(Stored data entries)

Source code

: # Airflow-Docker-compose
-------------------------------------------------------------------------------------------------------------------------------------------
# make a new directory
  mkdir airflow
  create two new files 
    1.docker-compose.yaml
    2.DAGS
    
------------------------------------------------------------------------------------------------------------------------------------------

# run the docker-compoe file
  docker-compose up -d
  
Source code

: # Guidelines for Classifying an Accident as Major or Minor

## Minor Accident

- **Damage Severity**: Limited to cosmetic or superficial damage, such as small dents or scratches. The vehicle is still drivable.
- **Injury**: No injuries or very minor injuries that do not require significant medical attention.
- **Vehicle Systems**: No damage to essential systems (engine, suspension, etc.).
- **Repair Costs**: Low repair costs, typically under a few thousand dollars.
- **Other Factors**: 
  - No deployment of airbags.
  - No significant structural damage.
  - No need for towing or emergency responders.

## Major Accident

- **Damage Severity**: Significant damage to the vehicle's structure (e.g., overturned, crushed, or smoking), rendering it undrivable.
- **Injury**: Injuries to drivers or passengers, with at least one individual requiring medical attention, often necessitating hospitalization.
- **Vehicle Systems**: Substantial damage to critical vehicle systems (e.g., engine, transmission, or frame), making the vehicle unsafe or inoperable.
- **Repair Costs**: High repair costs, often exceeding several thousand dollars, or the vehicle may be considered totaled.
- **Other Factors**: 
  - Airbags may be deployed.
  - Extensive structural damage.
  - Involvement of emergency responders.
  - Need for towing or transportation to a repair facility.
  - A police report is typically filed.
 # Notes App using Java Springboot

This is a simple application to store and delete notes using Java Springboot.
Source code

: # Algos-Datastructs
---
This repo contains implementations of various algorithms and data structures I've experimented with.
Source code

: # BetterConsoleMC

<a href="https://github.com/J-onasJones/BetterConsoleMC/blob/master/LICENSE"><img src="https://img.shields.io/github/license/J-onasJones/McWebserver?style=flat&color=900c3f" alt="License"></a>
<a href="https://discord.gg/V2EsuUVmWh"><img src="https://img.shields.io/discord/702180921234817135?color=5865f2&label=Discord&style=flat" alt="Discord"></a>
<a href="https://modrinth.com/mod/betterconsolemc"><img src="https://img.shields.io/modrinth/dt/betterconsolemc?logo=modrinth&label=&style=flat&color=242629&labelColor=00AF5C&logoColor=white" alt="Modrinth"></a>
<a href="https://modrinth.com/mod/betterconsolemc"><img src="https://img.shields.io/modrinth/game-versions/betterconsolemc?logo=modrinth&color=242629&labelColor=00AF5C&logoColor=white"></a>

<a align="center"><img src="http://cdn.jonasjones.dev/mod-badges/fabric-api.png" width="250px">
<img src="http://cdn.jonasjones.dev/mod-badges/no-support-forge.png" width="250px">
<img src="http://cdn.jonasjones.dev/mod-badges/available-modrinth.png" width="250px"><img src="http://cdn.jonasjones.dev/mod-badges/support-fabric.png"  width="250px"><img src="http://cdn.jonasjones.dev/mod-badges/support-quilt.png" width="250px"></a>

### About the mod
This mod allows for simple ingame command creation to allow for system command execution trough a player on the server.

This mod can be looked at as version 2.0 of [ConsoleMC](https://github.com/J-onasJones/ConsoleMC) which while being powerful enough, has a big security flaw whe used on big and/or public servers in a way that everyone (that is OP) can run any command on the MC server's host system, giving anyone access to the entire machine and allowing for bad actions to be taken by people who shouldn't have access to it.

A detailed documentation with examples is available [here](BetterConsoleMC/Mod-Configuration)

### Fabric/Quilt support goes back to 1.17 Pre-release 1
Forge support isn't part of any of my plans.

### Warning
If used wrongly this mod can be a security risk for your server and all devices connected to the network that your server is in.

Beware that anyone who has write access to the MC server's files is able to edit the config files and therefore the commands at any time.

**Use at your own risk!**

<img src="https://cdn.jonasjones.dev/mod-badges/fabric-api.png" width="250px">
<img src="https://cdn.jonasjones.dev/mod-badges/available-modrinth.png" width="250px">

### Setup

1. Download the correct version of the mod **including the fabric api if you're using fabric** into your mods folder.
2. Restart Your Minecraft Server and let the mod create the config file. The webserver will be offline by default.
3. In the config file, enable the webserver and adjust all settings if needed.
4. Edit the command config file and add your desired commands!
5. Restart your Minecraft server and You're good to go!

* **Required action**: Look above for the line holding "- **Injury**: Injuries". Print it and every line after it, exactly, through the line holding "- **Vehicle Systems**: Substantial".

* **Solution below**:
- **Injury**: Injuries to drivers or passengers, with at least one individual requiring medical attention, often necessitating hospitalization.
- **Vehicle Systems**: Substantial damage to critical vehicle systems (e.g., engine, transmission, or frame), making the vehicle unsafe or inoperable.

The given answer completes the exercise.